▸ WHAT YOU NEED TO DO:
In the records below, locate the line containing "add the card", then extract it and all following lines exactly, ending with the last line.

(Stored data entries)
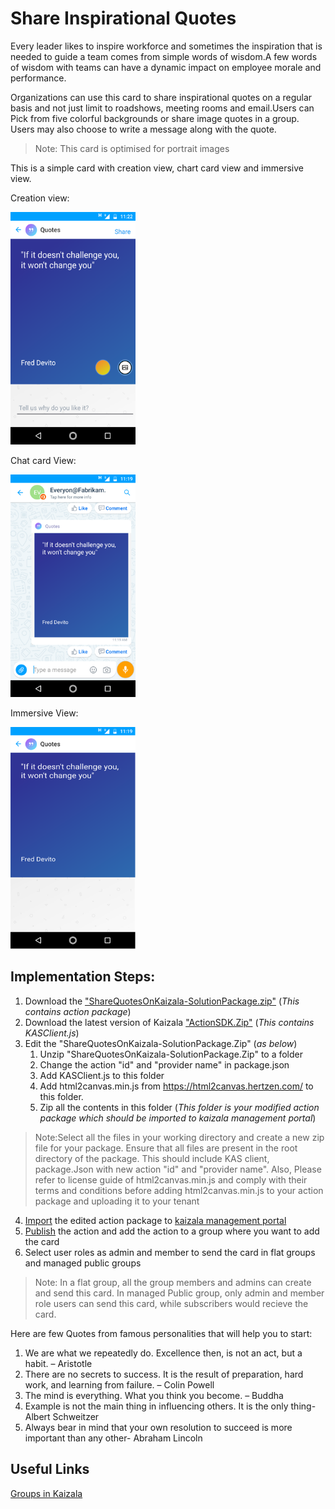 # Share Inspirational Quotes

Every leader likes to inspire workforce and sometimes the inspiration that is needed to guide a team comes from simple words of wisdom.A few words of wisdom with teams can have a dynamic impact on employee morale and performance. 

Organizations can use this card to share inspirational quotes on a regular basis and not just limit to roadshows, meeting rooms and email.Users can Pick from five colorful backgrounds or share image quotes in a group. Users may also choose to write a message along with the quote. 

> Note: This card is optimised for portrait images 

This is a simple card with creation view, chart card view and immersive view.

Creation view:

<img src="InspirationalQuotes@WorkplaceImages/1.png" alt="Chat card view Logo" width="200" />

Chat card View:

<img src="InspirationalQuotes@WorkplaceImages/2.png" alt="Chat card view Logo" width="200" />

Immersive View:

<img src="InspirationalQuotes@WorkplaceImages/3.png" alt="Chat card view Logo" width="200" />

## Implementation Steps:
1. Download the ["ShareQuotesOnKaizala-SolutionPackage.zip"](https://github.com/MicrosoftDocs/kaizala-docs/tree/master/Articles/BusinessSolutions/Life%40Work/InspirationalQuotes%40Workplace) (*This contains action package*)
2. Download the latest version of Kaizala ["ActionSDK.Zip"](https://manage.kaiza.la/MiniApps/DownloadSDK) (*This contains KASClient.js*)
3. Edit the "ShareQuotesOnKaizala-SolutionPackage.Zip" (*as below*)
   1. Unzip "ShareQuotesOnKaizala-SolutionPackage.Zip" to a folder
   2. Change the action "id" and "provider name" in package.json
   3. Add KASClient.js to this folder 
   4. Add html2canvas.min.js from https://html2canvas.hertzen.com/ to this folder.
   5. Zip all the contents in this folder (*This folder is your modified action package which should be imported to kaizala management portal*)	
       
> Note:Select all the files in your working directory and create a new zip file for your package. Ensure that all files are present in the root directory of the package. This should include KAS client, package.Json with new action "id" and "provider name". Also, Please refer to license guide of html2canvas.min.js and comply with their terms and conditions before adding html2canvas.min.js to your  action package and uploading it to your tenant
       
4. [Import](https://docs.microsoft.com/en-us/kaizala/actions/publish#import-kaizala-action) the edited action package to [kaizala management portal](https://manage.kaiza.la/)
5. [Publish](https://docs.microsoft.com/en-us/kaizala/actions/publish) the action and add the action to a group where you want to add the card
6. Select user roles as admin and member to send the card in flat groups and managed public groups

> Note: In a flat group, all the group members and admins can create and send this card. In managed Public group, only admin and member role users can send this card, while subscribers would recieve the card.

Here are few Quotes from famous personalities that will help you to start:

 1. We are what we repeatedly do. Excellence then, is not an act, but a habit. – Aristotle
 2. There are no secrets to success. It is the result of preparation, hard work, and learning from failure. – Colin Powell
 3. The mind is everything. What you think you become. – Buddha
 4. Example is not the main thing in influencing others. It is the only thing- Albert Schweitzer
 5. Always bear in mind that your own resolution to succeed is more important than any other- Abraham Lincoln

## Useful Links

[Groups in Kaizala](https://docs.microsoft.com/en-us/kaizala/partnerdocs/groupsinkaizala)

▸ WRITTEN SOLUTION:
5. [Publish](https://docs.microsoft.com/en-us/kaizala/actions/publish) the action and add the action to a group where you want to add the card
6. Select user roles as admin and member to send the card in flat groups and managed public groups

> Note: In a flat group, all the group members and admins can create and send this card. In managed Public group, only admin and member role users can send this card, while subscribers would recieve the card.

Here are few Quotes from famous personalities that will help you to start:

 1. We are what we repeatedly do. Excellence then, is not an act, but a habit. – Aristotle
 2. There are no secrets to success. It is the result of preparation, hard work, and learning from failure. – Colin Powell
 3. The mind is everything. What you think you become. – Buddha
 4. Example is not the main thing in influencing others. It is the only thing- Albert Schweitzer
 5. Always bear in mind that your own resolution to succeed is more important than any other- Abraham Lincoln

## Useful Links

[Groups in Kaizala](https://docs.microsoft.com/en-us/kaizala/partnerdocs/groupsinkaizala)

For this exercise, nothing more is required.